Whenever a line in the entries includes the word "Pinning", copy that line out.

(Source texts of formatted documents)
*****
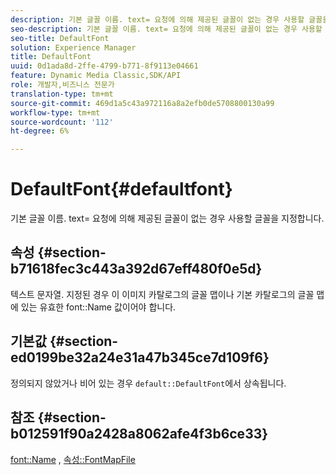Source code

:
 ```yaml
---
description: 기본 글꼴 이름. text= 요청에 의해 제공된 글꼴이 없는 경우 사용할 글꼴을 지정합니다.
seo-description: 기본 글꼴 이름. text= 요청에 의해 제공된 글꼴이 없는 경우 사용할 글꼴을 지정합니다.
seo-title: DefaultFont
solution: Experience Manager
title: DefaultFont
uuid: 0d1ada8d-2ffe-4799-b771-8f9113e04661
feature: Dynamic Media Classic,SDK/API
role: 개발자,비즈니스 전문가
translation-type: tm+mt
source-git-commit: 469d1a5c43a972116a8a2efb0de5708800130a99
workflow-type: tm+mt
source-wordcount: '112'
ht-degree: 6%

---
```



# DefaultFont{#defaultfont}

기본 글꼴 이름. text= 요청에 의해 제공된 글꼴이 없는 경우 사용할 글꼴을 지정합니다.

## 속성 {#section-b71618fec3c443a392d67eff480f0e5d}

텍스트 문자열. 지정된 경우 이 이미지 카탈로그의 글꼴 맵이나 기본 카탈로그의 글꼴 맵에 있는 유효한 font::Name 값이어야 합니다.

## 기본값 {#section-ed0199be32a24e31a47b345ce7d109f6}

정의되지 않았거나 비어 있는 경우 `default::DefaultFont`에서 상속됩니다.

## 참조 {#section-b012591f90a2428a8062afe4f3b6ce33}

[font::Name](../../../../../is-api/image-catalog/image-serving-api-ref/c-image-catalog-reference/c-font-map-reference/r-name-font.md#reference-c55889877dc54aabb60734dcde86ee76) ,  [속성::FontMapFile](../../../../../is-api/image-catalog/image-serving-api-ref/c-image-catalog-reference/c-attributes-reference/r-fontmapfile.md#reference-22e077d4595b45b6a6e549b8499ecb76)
*****
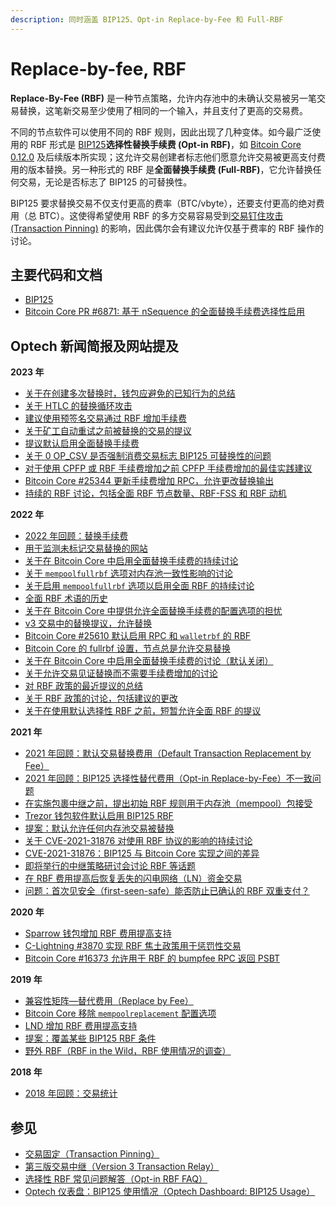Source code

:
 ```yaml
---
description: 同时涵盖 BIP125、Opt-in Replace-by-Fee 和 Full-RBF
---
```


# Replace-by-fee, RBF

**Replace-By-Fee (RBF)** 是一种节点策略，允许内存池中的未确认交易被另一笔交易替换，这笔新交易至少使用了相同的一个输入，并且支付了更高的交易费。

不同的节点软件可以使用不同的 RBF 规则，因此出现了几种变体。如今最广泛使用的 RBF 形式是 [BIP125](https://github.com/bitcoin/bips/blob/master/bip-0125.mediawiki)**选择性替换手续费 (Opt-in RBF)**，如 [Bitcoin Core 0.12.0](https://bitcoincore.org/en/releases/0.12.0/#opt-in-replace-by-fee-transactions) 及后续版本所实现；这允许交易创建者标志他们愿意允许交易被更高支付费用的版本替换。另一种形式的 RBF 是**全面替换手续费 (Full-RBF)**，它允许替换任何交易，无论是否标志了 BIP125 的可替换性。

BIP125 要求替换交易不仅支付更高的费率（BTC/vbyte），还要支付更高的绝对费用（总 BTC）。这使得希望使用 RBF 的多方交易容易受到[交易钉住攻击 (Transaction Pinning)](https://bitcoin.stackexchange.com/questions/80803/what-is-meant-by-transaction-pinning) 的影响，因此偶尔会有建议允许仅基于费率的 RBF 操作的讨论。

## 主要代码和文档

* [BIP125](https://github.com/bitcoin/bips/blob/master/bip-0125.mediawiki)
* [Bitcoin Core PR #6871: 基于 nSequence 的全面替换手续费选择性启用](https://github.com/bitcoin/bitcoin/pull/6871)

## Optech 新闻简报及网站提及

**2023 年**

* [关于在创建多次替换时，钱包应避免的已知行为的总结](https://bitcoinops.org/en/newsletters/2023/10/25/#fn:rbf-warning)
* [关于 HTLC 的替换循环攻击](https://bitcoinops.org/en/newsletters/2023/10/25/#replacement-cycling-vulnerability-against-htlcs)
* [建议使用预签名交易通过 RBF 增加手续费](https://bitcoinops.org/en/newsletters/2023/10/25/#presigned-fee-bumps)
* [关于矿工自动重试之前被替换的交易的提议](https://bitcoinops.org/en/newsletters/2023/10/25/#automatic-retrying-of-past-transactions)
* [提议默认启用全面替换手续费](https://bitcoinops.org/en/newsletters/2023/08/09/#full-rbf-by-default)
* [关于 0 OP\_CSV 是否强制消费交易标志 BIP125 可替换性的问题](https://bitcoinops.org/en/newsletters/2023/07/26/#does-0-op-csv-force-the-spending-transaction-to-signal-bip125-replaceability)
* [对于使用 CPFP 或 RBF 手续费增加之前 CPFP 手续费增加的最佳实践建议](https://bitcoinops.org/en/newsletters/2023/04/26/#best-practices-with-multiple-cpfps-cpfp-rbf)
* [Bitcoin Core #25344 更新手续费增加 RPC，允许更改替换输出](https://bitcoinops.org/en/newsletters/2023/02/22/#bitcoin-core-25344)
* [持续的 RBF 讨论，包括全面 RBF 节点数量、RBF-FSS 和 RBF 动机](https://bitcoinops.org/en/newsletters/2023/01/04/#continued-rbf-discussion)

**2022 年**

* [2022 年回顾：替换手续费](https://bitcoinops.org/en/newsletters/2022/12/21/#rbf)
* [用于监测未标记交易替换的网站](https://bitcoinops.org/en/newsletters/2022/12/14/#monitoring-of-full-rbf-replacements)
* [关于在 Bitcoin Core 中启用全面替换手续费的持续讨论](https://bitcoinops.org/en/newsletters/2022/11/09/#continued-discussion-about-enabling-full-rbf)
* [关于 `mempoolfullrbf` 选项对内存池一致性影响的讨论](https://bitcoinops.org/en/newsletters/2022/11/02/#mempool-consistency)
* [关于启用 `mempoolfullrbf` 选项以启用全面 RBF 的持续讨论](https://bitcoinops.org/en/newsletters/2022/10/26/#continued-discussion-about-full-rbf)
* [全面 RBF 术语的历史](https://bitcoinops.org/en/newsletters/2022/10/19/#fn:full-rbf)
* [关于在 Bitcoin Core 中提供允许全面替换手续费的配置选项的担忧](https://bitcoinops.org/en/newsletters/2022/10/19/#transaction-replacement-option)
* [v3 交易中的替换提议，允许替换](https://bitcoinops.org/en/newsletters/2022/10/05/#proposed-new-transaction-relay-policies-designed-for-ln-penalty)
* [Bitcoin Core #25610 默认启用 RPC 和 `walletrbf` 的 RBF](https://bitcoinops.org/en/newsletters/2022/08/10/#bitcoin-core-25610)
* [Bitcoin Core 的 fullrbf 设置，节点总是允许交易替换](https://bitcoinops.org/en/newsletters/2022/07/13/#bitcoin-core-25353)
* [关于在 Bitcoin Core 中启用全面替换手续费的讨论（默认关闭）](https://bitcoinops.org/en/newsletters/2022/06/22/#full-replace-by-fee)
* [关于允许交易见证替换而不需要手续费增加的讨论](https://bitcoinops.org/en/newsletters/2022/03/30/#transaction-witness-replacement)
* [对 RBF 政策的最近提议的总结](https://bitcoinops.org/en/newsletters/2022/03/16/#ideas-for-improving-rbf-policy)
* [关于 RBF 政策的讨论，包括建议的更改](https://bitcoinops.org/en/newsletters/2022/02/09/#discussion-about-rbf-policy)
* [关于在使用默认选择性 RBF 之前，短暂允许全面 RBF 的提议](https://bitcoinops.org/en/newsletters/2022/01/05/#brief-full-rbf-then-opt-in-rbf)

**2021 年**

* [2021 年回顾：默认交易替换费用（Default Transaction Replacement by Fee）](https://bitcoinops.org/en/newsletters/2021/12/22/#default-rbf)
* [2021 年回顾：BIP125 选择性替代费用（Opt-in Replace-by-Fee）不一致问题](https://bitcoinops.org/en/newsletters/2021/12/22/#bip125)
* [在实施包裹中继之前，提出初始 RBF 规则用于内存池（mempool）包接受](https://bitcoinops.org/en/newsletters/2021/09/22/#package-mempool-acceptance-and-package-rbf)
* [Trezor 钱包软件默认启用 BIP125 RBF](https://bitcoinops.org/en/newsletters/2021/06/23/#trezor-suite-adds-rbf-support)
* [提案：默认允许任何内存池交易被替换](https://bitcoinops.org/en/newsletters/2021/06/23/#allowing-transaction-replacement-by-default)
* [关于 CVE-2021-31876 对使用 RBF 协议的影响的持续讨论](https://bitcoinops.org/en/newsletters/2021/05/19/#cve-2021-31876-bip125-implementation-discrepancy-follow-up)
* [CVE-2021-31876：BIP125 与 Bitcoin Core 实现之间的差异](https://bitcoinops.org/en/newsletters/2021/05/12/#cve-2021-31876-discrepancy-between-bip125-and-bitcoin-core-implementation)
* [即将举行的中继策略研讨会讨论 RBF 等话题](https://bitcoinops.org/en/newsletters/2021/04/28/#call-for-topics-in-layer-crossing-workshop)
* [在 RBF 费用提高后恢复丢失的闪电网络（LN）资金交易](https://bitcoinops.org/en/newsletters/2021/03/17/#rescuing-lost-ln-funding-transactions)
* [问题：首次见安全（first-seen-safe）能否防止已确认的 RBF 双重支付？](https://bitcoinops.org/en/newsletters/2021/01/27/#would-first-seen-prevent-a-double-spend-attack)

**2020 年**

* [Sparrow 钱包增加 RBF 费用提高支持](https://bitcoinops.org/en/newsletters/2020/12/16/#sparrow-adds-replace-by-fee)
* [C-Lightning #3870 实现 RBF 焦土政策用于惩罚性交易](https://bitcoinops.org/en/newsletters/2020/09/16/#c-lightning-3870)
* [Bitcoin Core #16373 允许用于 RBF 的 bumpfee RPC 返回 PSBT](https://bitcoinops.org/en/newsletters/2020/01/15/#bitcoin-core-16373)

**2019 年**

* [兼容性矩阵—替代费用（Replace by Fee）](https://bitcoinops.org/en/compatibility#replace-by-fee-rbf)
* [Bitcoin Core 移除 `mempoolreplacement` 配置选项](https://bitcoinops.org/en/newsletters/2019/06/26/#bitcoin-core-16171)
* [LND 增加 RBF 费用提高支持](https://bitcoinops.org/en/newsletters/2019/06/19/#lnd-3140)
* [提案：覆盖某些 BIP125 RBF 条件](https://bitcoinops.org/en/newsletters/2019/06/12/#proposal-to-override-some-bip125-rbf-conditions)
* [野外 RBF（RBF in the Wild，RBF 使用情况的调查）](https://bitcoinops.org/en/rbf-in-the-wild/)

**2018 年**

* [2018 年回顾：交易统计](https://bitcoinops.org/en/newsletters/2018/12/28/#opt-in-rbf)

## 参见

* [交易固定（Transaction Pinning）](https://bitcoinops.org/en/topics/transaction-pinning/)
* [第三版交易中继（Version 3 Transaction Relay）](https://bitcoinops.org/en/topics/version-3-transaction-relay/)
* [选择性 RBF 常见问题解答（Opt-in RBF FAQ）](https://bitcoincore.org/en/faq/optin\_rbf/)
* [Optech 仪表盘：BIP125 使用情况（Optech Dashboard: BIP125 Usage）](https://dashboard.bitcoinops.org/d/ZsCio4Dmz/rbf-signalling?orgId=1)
*****
ANSWER:
BIP125 要求替换交易不仅支付更高的费率（BTC/vbyte），还要支付更高的绝对费用（总 BTC）。这使得希望使用 RBF 的多方交易容易受到[交易钉住攻击 (Transaction Pinning)](https://bitcoin.stackexchange.com/questions/80803/what-is-meant-by-transaction-pinning) 的影响，因此偶尔会有建议允许仅基于费率的 RBF 操作的讨论。
* [交易固定（Transaction Pinning）](https://bitcoinops.org/en/topics/transaction-pinning/)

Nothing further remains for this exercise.